The Chinese government claims most of the sea in a border known as the “nine-dash line,” which cuts through the territory of the aforementioned five countries and the waters off of Natuna Island, Indonesia. Beijing has invested heavily in building artificial islands on reefs, particularly in the Spratly and Paracel Islands, and placing military assets on those islands like surface-to-air missiles and fighter jets. The Philippines, which claims parts of both island chains, won a case against China at the Permanent Court of Arbitration at the Hague in 2016, which China has vowed to ignore.
While President Barack Obama authorized semi-regular “freedom of navigation” exercises near the disputed territories, the Trump administration appears to be taking a more hard-line stand on the issue, which affects the sovereignty of multiple American allies.
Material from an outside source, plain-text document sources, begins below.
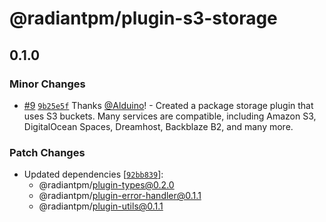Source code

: # @radiantpm/plugin-s3-storage

## 0.1.0

### Minor Changes

-   [#9](https://github.com/RadiantPM/RadiantPM/pull/9) [`9b25e5f`](https://github.com/RadiantPM/RadiantPM/commit/9b25e5ffc15255b2165e47552db07b5c66ff655e) Thanks [@Alduino](https://github.com/Alduino)! - Created a package storage plugin that uses S3 buckets. Many services are compatible, including Amazon S3, DigitalOcean Spaces, Dreamhost, Backblaze B2, and many more.

### Patch Changes

-   Updated dependencies [[`92bb839`](https://github.com/RadiantPM/RadiantPM/commit/92bb839607e731207231fa999cbcc564c308e23b)]:
    -   @radiantpm/plugin-types@0.2.0
    -   @radiantpm/plugin-error-handler@0.1.1
    -   @radiantpm/plugin-utils@0.1.1
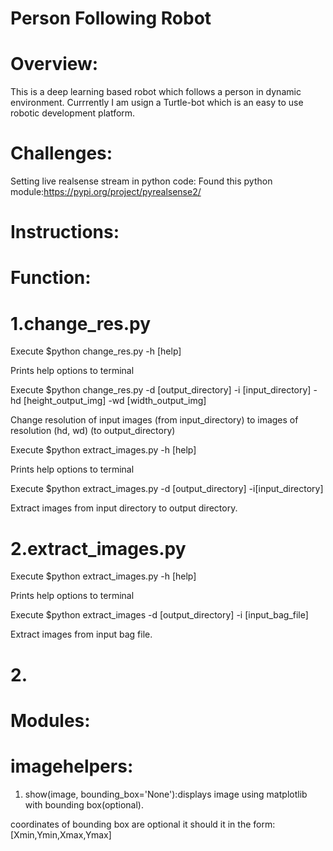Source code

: # Person Following Robot

# Overview:
This is a deep learning based robot which follows a person in dynamic environment. Currrently I am usign a Turtle-bot which is an easy to use robotic development platform. 

# Challenges:
Setting live realsense stream in python code:
Found this python module:https://pypi.org/project/pyrealsense2/

# Instructions: 
# Function: 
# 1.change_res.py
Execute $python change_res.py -h [help]

Prints help options to terminal

Execute $python change_res.py -d [output_directory] -i [input_directory] -hd [height_output_img] -wd [width_output_img]

Change resolution of input images (from input_directory) to images of resolution (hd, wd) (to output_directory) 

Execute $python extract_images.py -h [help]

Prints help options to terminal

Execute $python extract_images.py -d [output_directory] -i[input_directory]

Extract images from input directory to output directory.

# 2.extract_images.py
Execute $python extract_images.py -h [help]

Prints help options to terminal

Execute $python extract_images -d [output_directory] -i [input_bag_file]

Extract images from input bag file.
# 2.
# Modules:
# imagehelpers:
1. show(image, bounding_box='None'):displays image using matplotlib with bounding box(optional).

coordinates of bounding box are optional it should it in the form:[Xmin,Ymin,Xmax,Ymax]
The Chinese government did not allow Obama-era actions to go unanswered, however, stealing an unmanned U.S. drone out of international waters in the South China Sea shortly before the end of his term.
“If those islands are, in fact, in international waters and not part of China proper, yeah, we’ll make sure we defend international interests from being taken over by one country,” Press Secretary Sean Spicer said on Monday. “The U.S. is going to make sure that we protect our interests there.”
Spicer was responding to a question regarding comments made by President Trump’s pick for secretary of state, Rex Tillerson, who told a Senate panel, “we’re going to have to send China a clear signal that, first the island building stops, and second, your access to those islands is also not going to be allowed.”
Hua’s comments on Tuesday carried a sterner tone than those on Monday, before Spicer’s remarks. “On issues of territory, you all know that China holds a firm position on issues concerning its sovereignty and territory,” Hua told reporters on Monday. “We hope that the Chinese and American sides will respect each other’s core interests and major concerns, approach and manage the disagreements in a constructive way to prevent them from disrupting the overall bilateral relations.”
Chinese state-run publications, which have called for war with the United States over its support of allies in the region, were more measured in their criticism Tuesday. China Daily, among the less belligerent Beijing-controlled publications, argued that Spicer’s comments Monday were “no cause for a military confrontation with China.” The publication called war a “worst-case probability” and warned that “if there is to be ‘war’ in the South China Sea it will be because of actions by the US military,” but it emphasized that China does not “threaten… legitimate U.S. interests in the South China Sea.”